The answer must be every line from the entries below that contains "This".

^^^^

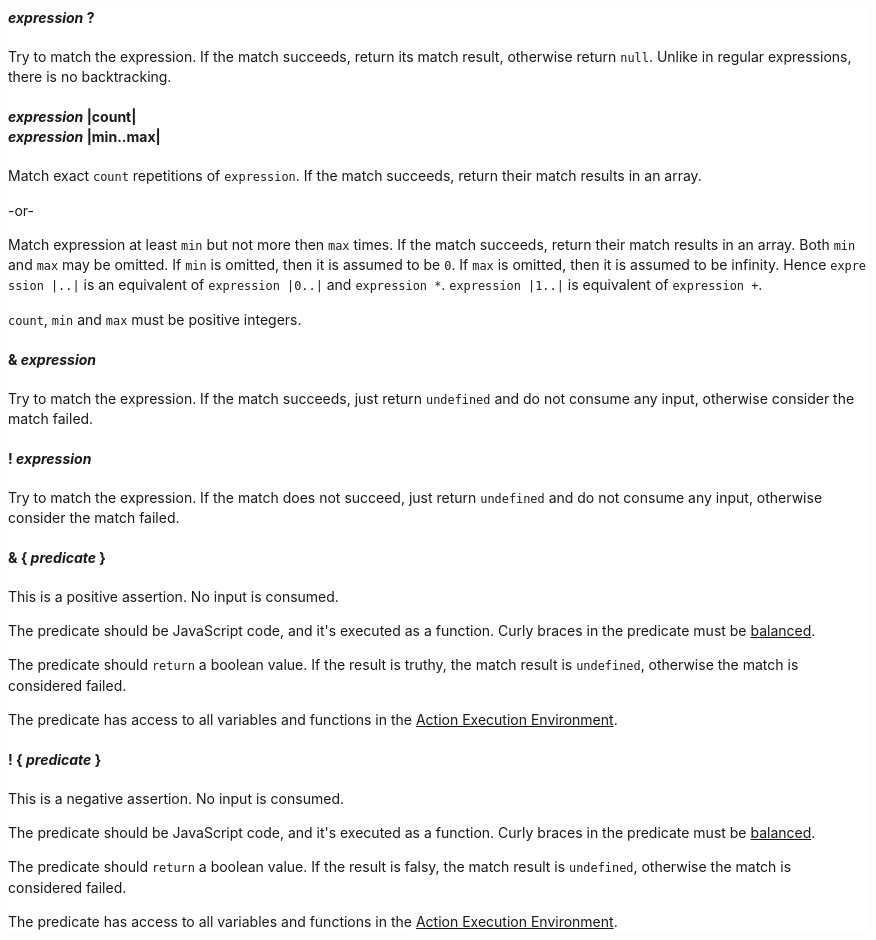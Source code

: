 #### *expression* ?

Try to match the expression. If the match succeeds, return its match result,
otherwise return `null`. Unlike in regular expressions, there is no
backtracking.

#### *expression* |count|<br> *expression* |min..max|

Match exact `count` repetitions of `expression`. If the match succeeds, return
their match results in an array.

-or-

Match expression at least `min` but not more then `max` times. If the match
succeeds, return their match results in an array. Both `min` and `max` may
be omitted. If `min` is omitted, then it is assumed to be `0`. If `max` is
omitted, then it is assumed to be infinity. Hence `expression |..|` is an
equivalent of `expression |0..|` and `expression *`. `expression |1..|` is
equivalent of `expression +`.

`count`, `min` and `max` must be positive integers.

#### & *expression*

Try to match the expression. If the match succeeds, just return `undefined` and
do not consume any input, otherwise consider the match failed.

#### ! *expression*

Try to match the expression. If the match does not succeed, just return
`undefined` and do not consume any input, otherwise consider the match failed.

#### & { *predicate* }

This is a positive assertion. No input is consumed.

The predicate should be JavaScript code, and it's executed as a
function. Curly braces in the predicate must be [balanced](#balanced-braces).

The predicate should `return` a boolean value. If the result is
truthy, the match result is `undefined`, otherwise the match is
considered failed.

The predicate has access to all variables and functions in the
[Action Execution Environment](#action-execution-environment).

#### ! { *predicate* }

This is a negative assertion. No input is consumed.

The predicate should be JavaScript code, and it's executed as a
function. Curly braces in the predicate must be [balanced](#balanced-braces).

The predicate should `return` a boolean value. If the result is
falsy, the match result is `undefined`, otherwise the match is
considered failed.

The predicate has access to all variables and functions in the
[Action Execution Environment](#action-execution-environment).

^^^^

> _Your response_
This is a positive assertion. No input is consumed.
This is a negative assertion. No input is consumed.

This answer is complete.